• [WHAT TO WORK ON]: Provide the number of lines below that include "saving", without any other words.

• [DATA SECTION]:
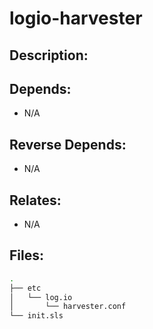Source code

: # logio-harvester

## Description:



## Depends:

  -  N/A

## Reverse Depends:

  -  N/A

## Relates:

  -  N/A

## Files:

```bash
.
├── etc
│   └── log.io
│       └── harvester.conf
└── init.sls
```
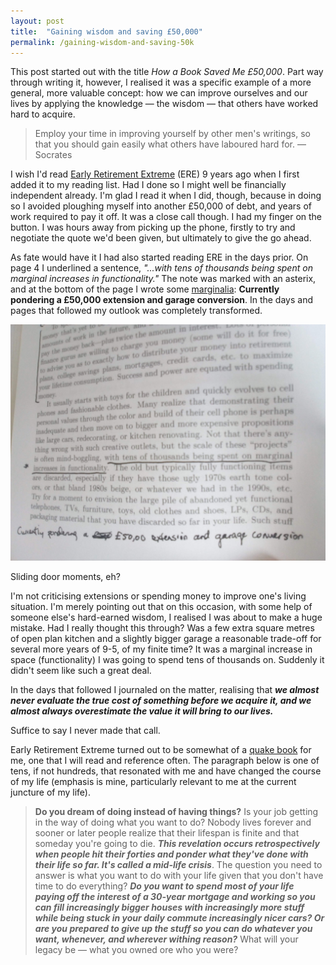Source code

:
 ```yaml
---
layout: post
title:  "Gaining wisdom and saving £50,000"
permalink: /gaining-wisdom-and-saving-50k
---
```


This post started out with the title _How a Book Saved Me £50,000_. Part way through writing it, however, I realised it was a specific example of a more general, more valuable concept: how we can improve ourselves and our lives by applying the knowledge — the wisdom — that others have worked hard to acquire.

> Employ your time in improving yourself by other men's writings, so that you should gain easily what others have laboured hard for. — Socrates

I wish I'd read [Early Retirement Extreme](https://www.amazon.co.uk/Early-Retirement-Extreme-Philosophical-Independence/dp/145360121X/) (ERE) 9 years ago when I first added it to my reading list. Had I done so I might well be financially independent already. I'm glad I read it when I did, though, because in doing so I avoided ploughing myself into another £50,000 of debt, and years of work required to pay it off. It was a close call though. I had my finger on the button. I was hours away from picking up the phone, firstly to try and negotiate the quote we'd been given, but ultimately to give the go ahead.

As fate would have it I had also started reading ERE in the days prior. On page 4 I underlined a sentence, _"...with tens of thousands being spent on marginal increases in functionality."_ The note was marked with an asterix, and at the bottom of the page I wrote some [marginalia](https://ryanholiday.net/marginalia-the-anti-library-and-other-ways-to-master-the-lost-art-of-reading/): **Currently pondering a £50,000 extension and garage conversion**. In the days and pages that followed my outlook was completely transformed.

![ERE marginalia](/assets/img/2019-09-06-ere-marginalia.jpg)

<!--more-->

Sliding door moments, eh? 

I'm not criticising extensions or spending money to improve one's living situation. I'm merely pointing out that on this occasion, with some help of someone else's hard-earned wisdom, I realised I was about to make a huge mistake. Had I really thought this through? Was a few extra square metres of open plan kitchen and a slightly bigger garage a reasonable trade-off for several more years of 9-5, of my finite time? It was a marginal increase in space (functionality) I was going to spend tens of thousands on. Suddenly it didn't seem like such a great deal.

In the days that followed I journaled on the matter, realising that **_we almost never evaluate the true cost of something before we acquire it, and we almost always overestimate the value it will bring to our lives._**

Suffice to say I never made that call.

Early Retirement Extreme turned out to be somewhat of a [quake book](https://marginalrevolution.com/marginalrevolution/2007/11/view-quake-read.html) for me, one that I will read and reference often. The paragraph below is one of tens, if not hundreds, that resonated with me and have changed the course of my life (emphasis is mine, particularly relevant to me at the current juncture of my life).

> **Do you dream of doing instead of having things?** Is your job getting in the way of doing what you want to do? Nobody lives forever and sooner or later people realize that their lifespan is finite and that someday you're going to die. **_This revelation occurs retrospectively when people hit their forties and ponder what they've done with their life so far. It's called a mid-life crisis_**. The question you need to answer is what you want to do with your life given that you don't have time to do everything? **_Do you want to spend most of your life paying off the interest of a 30-year mortgage and working so you can fill increasingly bigger houses with increasingly more stuff while being stuck in your daily commute increasingly nicer cars? Or are you prepared to give up the stuff so you can do whatever you want, whenever, and wherever withing reason?_** What will your legacy be — what you owned ore who you were?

• [THE COMPLETED TASK]: 2